As Kruger has shown, Benjamin’s elements of symbolism/allegory, myth, (perceived) truth, and aura can all be combined to engage the modern consumer in ways that modern advertising either intentionally avoids or simply cannot.

“Memory” as “your image of perfection” is an image of “your” perfection, a process not of recalling but rather of trying to forget what has been learned. Yet because memory, the evocation of things past, includes unconscious as well as conscious processes, it involves the pressure of things hidden but not forgotten – skeletons in the closet. Constructions of perfect spaces contain their own moments of unease. They are, in Kruger’s words, “images of (im)perfection.” If, as I have argued, the boundaries of space are not the stable effect of a ground but the unstable effect of a relationship, space has inscribed within its very being something that is not itself.

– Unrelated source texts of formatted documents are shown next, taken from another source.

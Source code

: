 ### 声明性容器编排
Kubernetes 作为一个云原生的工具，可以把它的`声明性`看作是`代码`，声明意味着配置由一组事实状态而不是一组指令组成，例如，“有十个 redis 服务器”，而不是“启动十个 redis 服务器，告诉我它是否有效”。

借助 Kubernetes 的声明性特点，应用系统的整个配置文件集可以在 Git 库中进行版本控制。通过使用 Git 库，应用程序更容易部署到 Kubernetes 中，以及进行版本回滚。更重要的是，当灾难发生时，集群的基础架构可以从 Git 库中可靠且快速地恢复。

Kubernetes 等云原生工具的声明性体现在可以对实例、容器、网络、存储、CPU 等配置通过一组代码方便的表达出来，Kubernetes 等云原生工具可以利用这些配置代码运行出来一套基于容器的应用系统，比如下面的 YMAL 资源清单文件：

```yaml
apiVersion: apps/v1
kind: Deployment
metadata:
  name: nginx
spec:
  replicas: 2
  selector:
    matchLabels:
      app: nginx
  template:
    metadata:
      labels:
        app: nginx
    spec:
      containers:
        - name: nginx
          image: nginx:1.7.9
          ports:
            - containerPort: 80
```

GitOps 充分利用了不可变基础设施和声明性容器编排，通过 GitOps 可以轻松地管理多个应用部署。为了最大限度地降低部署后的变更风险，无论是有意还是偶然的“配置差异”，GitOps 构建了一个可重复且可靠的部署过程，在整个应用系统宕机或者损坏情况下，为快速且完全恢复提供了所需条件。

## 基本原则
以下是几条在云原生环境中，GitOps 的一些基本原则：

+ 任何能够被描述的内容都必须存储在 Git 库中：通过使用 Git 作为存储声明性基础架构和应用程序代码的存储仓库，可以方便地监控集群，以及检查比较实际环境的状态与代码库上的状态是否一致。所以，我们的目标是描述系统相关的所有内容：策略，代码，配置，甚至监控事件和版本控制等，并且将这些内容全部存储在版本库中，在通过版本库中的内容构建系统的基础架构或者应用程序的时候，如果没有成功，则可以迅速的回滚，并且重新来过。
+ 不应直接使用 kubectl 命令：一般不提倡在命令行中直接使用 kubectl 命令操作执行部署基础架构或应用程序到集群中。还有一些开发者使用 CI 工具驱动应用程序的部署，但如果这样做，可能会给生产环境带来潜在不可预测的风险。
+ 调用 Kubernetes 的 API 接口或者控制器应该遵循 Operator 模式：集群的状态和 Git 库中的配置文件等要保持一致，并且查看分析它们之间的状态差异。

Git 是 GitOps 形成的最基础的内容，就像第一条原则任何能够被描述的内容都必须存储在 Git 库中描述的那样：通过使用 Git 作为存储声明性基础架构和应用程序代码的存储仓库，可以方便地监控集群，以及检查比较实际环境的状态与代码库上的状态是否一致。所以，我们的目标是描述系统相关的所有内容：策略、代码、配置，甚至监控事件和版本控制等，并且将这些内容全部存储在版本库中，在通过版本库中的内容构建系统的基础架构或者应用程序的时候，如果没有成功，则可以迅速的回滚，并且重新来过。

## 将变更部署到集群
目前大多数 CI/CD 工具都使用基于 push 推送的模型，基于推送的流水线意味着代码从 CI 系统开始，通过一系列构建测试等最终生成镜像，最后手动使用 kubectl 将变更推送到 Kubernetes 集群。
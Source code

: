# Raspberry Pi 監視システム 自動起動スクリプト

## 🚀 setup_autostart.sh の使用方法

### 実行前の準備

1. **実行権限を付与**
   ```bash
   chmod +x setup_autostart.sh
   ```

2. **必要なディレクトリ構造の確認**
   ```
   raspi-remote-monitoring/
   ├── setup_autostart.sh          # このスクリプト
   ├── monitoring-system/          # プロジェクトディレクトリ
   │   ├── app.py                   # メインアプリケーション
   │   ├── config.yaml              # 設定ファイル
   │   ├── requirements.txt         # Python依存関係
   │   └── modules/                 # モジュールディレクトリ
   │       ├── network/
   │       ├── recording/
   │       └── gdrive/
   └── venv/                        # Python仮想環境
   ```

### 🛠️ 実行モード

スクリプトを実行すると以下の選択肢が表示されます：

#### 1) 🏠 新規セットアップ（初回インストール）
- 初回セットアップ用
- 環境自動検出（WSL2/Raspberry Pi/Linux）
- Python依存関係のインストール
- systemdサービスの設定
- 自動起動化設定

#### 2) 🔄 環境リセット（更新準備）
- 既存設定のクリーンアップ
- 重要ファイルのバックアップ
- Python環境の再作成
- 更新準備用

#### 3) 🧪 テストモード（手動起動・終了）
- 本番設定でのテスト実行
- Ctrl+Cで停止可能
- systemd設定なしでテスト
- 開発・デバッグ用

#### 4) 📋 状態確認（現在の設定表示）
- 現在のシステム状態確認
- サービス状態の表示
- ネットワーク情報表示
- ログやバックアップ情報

Closure fails. In itself, this offers no hope for a less violent way of living with others. For is it not precisely to deny failure – to be without flaw – that space tries to cleanse itself of otherness, free itself of conflict, expunge its “outside?” - Rosalyn Deutsche

In this way, dialectical imagery becomes a means of addressing uncomfortable issues and neglected social injustices, using the vein of advertising to incite action in a banal, apathetic population – a population continually placed in submission each day by a barrage of idealized (and ultimately idolized) imagery.

Only through a constant dialogue between image and audience does there exist the possibility of raising individual concerns regarding this passive interaction connecting advertisement and population. There exists, in dialectical imagery, the power to incite the viewer in engagement of the Image, and ultimately incite the viewer in action against what is commonly discarded as unimportant. This individual submission to the Image is not an issue to overlook – as it seeks to alter every individual on the subconscious level. The most effective advertising campaign is one which screams so loudly that, after a while, no one pays notice – a listless acceptance of an ever-present nuisance. Through the power of dialectical imagery, this indifference/acceptance can be thrown into a constant state of question – at which point the audience can rise above the image of perfection and engage life in real form – not as a depiction on a billboard.